Look down the entries below and report how many lines hold the string "corresponding"; write nothing else.

-- ENTRIES PROVIDED follows --

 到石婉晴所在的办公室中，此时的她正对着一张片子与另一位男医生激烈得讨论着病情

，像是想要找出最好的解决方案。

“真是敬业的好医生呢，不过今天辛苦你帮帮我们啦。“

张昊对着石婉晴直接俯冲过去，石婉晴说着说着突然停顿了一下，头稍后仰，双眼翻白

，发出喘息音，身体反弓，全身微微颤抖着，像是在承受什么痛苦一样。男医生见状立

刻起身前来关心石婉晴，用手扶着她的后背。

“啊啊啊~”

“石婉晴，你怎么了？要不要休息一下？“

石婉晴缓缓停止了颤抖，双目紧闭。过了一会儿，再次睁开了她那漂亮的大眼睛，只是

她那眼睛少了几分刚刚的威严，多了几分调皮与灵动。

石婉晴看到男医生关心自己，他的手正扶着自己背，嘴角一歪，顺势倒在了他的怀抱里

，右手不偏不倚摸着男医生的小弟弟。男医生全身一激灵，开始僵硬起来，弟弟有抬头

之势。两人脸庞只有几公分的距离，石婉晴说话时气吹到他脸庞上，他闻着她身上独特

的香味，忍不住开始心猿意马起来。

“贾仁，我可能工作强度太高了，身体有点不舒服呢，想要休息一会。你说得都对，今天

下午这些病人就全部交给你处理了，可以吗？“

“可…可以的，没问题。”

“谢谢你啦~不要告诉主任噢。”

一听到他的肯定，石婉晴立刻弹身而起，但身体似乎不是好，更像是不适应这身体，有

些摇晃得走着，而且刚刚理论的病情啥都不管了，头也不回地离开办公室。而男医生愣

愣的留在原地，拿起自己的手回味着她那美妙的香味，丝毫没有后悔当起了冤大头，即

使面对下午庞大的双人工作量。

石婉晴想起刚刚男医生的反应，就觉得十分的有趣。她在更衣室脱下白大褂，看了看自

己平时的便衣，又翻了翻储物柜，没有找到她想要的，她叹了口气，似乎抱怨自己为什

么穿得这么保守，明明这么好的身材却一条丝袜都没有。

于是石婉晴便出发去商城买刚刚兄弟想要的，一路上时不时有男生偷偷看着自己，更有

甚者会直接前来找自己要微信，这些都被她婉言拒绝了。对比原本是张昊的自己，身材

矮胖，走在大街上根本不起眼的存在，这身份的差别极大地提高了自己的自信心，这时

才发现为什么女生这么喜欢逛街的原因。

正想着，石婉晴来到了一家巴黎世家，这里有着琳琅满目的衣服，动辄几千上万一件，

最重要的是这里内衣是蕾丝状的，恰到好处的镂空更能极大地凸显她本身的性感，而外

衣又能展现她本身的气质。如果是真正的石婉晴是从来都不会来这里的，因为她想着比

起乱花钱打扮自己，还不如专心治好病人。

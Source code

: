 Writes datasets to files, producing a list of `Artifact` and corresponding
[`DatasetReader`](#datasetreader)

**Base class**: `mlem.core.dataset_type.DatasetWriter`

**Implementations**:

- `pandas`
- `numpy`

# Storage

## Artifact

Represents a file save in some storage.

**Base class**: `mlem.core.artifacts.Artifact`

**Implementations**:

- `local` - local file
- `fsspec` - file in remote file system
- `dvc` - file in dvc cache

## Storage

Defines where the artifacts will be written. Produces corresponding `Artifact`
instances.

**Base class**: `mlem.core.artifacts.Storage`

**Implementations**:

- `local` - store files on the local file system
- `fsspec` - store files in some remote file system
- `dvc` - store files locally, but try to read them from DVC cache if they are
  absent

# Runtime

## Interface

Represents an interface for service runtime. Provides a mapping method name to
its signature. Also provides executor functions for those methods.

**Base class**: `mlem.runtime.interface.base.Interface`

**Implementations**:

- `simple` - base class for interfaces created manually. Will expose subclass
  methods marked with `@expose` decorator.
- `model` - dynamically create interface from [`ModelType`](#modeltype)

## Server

-- ENTRIES PROVIDED concluded --

> _RESPONSE TO THIS EXERCISE_
2